Thomas Dalton thomas.dalton at gmail.com
Sat Dec 1 20:21:25 UTC 2007


On 01/12/2007, Andrew Whitworth <wknight8111 at gmail.com> wrote:
> > I'm not sure what you're suggesting.  Traditionally, at least, in
> > order for two copyleft licenses to be compatible, they have to be
> > identical.  Any derivatives of CC-BY-SA have to be CC-BY-SA.  Not
> > "compatible with" CC-BY-SA, but exactly CC-BY-SA.  Any derivatives of
> > GFDL have to be GFDL.  Not "compatible with" GFDL, but exactly GFDL.
>
> Well, if the two licenses provide exactly the same protections for
> content creator and content consumer, and if the two licenses provide
> the same rights and responsibilities to both parties, with no
> additions/alterations, then the exact wording of the two licenses is
> inconsequential. That we we can say that the rights, permissions, and
> responsibilities are identical, that the spirit of the two are
> identical, and that the two licenses can be used interchangably.
>
> In other words, by properly modifying the licenses, derivative works
> can be both "exactly CC-BY-SA" and "exactly GFDL" at the same time.
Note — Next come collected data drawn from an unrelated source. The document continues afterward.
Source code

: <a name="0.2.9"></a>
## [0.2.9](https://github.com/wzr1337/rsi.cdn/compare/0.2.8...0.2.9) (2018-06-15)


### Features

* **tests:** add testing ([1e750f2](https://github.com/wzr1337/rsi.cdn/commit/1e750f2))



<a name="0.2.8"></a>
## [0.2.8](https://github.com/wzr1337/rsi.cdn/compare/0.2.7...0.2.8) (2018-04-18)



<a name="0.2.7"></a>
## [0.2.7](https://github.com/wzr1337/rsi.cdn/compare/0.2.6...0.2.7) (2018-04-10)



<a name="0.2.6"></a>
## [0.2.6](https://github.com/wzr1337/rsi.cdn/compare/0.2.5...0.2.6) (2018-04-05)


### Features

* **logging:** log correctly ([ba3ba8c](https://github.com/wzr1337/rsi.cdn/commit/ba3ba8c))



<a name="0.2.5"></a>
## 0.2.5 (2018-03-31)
That's pretty much what I was thinking, although it's probably not
quite that simple. The GFDL says derivatives have to be released under
the GFDL, not under something which offers the same protections as the
GFDL. Similarly with CC-BY-SA. There might be some way around that be
simply dual licensing everything under both. If you want to modify
something, you have to use both licenses, if you just want to use it,
you can use either. (Although, that would actually mean people just
using it would be using it under CC-BY-ND, not -SA, which makes my
head spin.)

What say we wait and see what the licenses say, huh?